**The records**.
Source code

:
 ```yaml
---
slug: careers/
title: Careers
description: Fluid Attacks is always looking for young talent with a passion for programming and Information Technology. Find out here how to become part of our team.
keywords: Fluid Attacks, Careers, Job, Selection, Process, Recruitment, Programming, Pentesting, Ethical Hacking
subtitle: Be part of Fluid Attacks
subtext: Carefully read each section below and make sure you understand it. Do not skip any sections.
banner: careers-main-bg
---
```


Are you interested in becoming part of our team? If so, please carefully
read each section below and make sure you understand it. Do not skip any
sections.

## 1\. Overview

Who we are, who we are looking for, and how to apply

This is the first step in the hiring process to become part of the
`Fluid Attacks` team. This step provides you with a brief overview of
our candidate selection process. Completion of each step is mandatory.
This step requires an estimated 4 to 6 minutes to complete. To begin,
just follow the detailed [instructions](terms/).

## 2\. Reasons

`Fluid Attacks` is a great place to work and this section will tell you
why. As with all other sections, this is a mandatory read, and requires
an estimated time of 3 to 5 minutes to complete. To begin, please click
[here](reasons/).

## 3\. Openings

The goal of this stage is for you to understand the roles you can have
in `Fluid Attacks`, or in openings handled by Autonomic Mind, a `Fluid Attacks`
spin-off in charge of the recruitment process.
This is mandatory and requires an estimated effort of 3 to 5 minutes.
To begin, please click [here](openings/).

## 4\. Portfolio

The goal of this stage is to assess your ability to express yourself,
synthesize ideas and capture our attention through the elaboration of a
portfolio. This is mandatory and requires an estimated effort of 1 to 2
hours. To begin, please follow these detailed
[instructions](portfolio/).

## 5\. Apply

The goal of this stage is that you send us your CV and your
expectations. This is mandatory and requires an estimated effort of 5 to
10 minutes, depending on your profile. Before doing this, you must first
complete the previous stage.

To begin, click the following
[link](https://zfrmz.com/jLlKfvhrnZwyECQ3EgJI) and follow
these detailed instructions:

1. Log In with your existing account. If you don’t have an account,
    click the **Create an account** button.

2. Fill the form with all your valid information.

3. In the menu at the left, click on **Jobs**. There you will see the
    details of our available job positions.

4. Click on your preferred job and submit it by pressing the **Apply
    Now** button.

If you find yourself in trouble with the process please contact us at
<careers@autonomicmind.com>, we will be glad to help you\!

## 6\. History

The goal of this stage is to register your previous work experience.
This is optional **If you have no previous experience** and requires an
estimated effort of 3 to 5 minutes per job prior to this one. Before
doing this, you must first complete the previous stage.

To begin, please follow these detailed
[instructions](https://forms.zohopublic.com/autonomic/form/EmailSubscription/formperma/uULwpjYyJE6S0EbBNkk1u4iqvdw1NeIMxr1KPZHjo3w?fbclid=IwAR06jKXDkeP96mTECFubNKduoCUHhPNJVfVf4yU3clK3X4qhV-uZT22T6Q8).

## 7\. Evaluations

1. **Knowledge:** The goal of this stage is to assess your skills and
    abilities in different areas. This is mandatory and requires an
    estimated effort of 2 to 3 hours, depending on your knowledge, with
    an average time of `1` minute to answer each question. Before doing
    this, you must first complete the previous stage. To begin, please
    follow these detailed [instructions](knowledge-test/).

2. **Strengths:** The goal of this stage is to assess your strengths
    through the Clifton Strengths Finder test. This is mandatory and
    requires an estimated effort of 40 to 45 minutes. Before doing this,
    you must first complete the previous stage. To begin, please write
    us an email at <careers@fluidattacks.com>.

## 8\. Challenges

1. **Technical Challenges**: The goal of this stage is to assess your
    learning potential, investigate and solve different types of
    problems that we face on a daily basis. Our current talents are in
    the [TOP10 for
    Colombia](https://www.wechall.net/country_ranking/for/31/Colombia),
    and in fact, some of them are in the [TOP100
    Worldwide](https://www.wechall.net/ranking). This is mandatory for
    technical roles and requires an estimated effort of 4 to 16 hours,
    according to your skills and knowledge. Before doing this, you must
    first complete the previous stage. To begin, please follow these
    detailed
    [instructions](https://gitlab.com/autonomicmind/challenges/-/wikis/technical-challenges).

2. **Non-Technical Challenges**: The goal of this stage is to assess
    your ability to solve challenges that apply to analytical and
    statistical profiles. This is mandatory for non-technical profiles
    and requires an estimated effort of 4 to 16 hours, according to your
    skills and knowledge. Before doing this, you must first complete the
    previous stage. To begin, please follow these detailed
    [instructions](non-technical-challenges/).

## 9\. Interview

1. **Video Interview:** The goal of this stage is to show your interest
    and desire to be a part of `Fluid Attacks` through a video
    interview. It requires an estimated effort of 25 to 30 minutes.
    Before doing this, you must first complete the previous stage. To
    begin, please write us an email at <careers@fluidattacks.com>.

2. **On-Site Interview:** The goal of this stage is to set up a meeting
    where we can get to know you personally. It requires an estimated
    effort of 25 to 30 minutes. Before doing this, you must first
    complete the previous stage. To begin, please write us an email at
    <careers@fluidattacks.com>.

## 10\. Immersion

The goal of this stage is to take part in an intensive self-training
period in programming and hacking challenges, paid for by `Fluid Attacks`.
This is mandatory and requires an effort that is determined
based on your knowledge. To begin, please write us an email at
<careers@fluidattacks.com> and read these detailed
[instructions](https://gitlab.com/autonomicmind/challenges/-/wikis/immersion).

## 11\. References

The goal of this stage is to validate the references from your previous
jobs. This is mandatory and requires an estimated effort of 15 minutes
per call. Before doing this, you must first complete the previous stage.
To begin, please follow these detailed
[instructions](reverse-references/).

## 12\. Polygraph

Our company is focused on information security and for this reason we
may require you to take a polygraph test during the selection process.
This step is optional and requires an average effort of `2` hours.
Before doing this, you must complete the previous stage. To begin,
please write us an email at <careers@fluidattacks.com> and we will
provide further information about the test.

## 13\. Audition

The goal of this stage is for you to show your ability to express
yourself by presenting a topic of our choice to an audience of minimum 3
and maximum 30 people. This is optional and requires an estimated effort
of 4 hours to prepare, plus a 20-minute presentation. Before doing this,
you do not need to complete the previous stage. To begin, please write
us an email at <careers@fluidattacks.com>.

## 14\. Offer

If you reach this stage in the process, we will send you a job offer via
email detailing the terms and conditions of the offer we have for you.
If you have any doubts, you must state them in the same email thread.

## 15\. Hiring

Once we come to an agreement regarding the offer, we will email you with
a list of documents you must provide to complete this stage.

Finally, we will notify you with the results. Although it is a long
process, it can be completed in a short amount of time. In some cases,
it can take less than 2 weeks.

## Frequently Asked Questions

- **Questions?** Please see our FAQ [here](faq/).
--
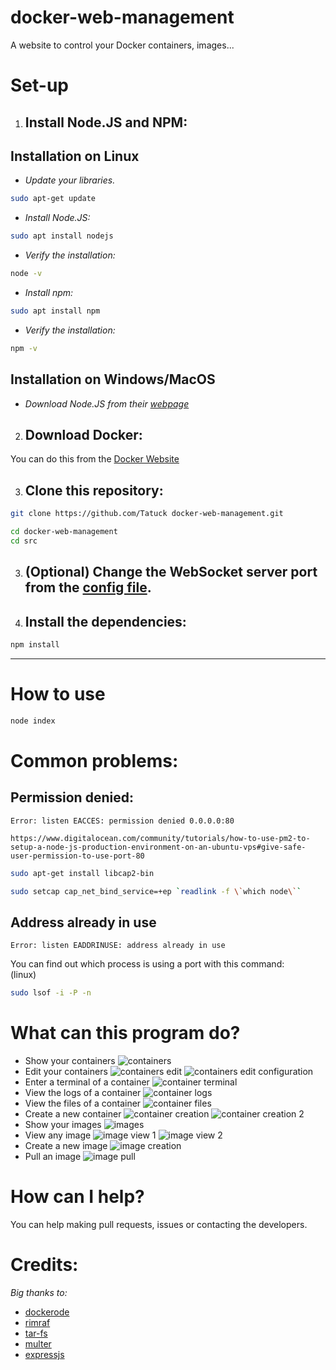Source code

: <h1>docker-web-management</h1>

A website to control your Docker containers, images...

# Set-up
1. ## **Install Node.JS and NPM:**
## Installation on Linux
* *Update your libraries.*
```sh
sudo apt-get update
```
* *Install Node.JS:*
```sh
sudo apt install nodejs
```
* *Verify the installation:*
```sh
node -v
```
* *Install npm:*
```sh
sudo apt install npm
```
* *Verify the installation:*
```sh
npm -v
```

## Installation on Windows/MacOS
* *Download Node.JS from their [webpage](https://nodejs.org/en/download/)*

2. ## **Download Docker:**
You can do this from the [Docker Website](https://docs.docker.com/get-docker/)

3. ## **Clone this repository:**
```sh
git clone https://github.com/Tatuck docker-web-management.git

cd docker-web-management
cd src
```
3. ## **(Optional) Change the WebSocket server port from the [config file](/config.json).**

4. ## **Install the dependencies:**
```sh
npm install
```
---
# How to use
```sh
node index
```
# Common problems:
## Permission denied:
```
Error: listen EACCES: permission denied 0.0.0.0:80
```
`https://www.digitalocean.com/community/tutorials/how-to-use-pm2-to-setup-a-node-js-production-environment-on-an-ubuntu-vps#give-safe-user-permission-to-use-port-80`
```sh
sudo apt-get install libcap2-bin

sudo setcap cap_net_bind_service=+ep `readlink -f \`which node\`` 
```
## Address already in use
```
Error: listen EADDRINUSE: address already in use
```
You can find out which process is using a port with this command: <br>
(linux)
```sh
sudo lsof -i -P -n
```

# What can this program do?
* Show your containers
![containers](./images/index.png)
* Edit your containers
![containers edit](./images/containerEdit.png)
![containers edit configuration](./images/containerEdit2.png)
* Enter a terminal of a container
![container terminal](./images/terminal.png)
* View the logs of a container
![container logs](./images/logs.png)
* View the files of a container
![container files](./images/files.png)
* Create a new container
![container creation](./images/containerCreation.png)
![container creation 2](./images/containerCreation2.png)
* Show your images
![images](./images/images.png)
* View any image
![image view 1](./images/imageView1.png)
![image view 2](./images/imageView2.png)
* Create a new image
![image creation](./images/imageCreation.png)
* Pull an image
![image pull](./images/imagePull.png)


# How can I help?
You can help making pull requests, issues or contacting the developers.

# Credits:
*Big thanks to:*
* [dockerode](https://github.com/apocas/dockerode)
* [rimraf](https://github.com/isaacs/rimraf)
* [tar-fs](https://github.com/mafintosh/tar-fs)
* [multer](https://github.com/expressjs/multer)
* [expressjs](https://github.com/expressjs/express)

**Task instructions**. Among the lines above, repeat exactly those from the line with "an estimated time" to the line with "synthesize ideas and", counting both ends.

**Answer for the task**.
an estimated time of 3 to 5 minutes to complete. To begin, please click
[here](reasons/).

## 3\. Openings

The goal of this stage is for you to understand the roles you can have
in `Fluid Attacks`, or in openings handled by Autonomic Mind, a `Fluid Attacks`
spin-off in charge of the recruitment process.
This is mandatory and requires an estimated effort of 3 to 5 minutes.
To begin, please click [here](openings/).

## 4\. Portfolio

The goal of this stage is to assess your ability to express yourself,
synthesize ideas and capture our attention through the elaboration of a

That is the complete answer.